When the voxel hull meshes are constructed, Eldritch queries the singular probe on the front face of each voxel and lights the voxel by baking that light value into the mesh’s vertex color. Using only the local light value produces discontinuities between voxels, causing the “blocky” effect indicated in the image above. (The most recent update to Eldritch adds light smoothing from NEON STRUCT as described below, but the blockiness was present in all prior versions.)
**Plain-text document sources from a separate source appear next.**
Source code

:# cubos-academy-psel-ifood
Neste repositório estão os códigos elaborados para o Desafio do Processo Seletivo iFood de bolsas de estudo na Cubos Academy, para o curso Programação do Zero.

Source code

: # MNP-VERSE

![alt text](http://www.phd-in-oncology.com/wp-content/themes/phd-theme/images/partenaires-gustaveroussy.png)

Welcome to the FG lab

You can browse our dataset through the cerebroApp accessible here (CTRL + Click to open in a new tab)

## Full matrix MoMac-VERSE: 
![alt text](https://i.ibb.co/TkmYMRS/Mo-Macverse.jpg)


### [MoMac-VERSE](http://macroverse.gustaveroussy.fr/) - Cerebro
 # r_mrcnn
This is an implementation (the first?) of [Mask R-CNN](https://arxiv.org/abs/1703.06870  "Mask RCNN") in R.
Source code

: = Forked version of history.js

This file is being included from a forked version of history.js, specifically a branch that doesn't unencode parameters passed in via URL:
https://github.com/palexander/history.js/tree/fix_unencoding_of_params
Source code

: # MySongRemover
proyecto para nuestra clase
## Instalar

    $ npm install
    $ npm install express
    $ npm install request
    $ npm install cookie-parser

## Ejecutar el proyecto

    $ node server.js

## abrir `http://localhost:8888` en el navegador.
Objects are also lit using the voxel light grid, but in a different manner because the lighting cannot be baked into the vertex stream. Each tick, the renderer looks up the light probe nearest to each object’s centroid and passes its values to the pixel shader. After transformation, the mesh is lit by multiplying the components of its per-pixel normal by the corresponding values in the light probe, like so:
float4 LightProbe[6]; // X+/-, Y+/-, Z+/-
float4 GetLight( float3 InNormal )
{
float3 NormalSq = InNormal * InNormal;
int3 IsNeg = InNormal < 0.0f;
return
NormalSq.x * LightProbe[IsNeg.x] +
NormalSq.y * LightProbe[IsNeg.y + 2] +
NormalSq.z * LightProbe[IsNeg.z + 4];
}
This produces soft per-pixel lighting which roughly approximates the directions of incoming light.
NEON STRUCT builds upon Eldritch‘s lighting system, with a few important changes. The two most apparent differences are smooth world lighting (no more blocky discontinuities between voxels) and cel shading on objects.
Smoothed world lighting is simple in theory: just blend the light values between each voxel. In practice, it was somewhat trickier than I expected. Each corner of a voxel’s face is lit by the local light probe and the three probes adjacent to that corner, but only if the adjacent voxels are non-solid. If an adjacent voxel contains geometry, it needs to be ignored in the smoothing operation or else it will darken the voxel’s face in an undesired way. (Voxel lighting in both games already has an ambient occlusion factor to darken concave edges and corners.)
Object lighting in NEON STRUCT is similar to that in Eldritch, but the shader is modified to produce a pseudo cel shaded effect. Unlike typical cel shading, in which the color is quantized to produce discontinuities, I chose to quantize the direction of the per-pixel normal to the cardinal axes. This produces discontinuities in color even when the colors in each direction are relatively similar, so objects in low light scenes will retain some definition and not be completely flattened out.
float4 LightProbe[6]; // X+/-, Y+/-, Z+/-
float4 GetCelLight( float3 InNormal )
{
float3 NormalSq = InNormal * InNormal;
int3 IsNeg = InNormal < 0.0f;
int UseX = NormalSq.x >= NormalSq.y && NormalSq.x >= NormalSq.z;
int UseY = ( 1 - UseX ) * ( NormalSq.y >= NormalSq.z );
int UseZ = 1 - ( UseX + UseY );
return
UseX * LightCube[IsNeg.x] +
UseY * LightCube[IsNeg.y + 2] +
UseZ * LightCube[IsNeg.z + 4];
}
The less visible changes since Eldritch include significant optimizations for adding/removing/changing lights, as described in a couple of previous posts. Furthermore, the flat array of lighting data (which was over 6MB for Eldritch‘s small levels) needed to be converted into a sparse array for NEON STRUCT‘s larger levels. Now, any voxel which is lit only by the ambient term does not store a light probe.
And while it’s not strictly part of the lighting system, the addition of bloom in post processing contributes a lot to the apparent brightness of the scene. Post process effects could be the subject of a future post, but in brief, NEON STRUCT‘s post chain starts with chromatic aberration (RGB separation), adds bloom, subtracts film grain noise, and finally applies color grading.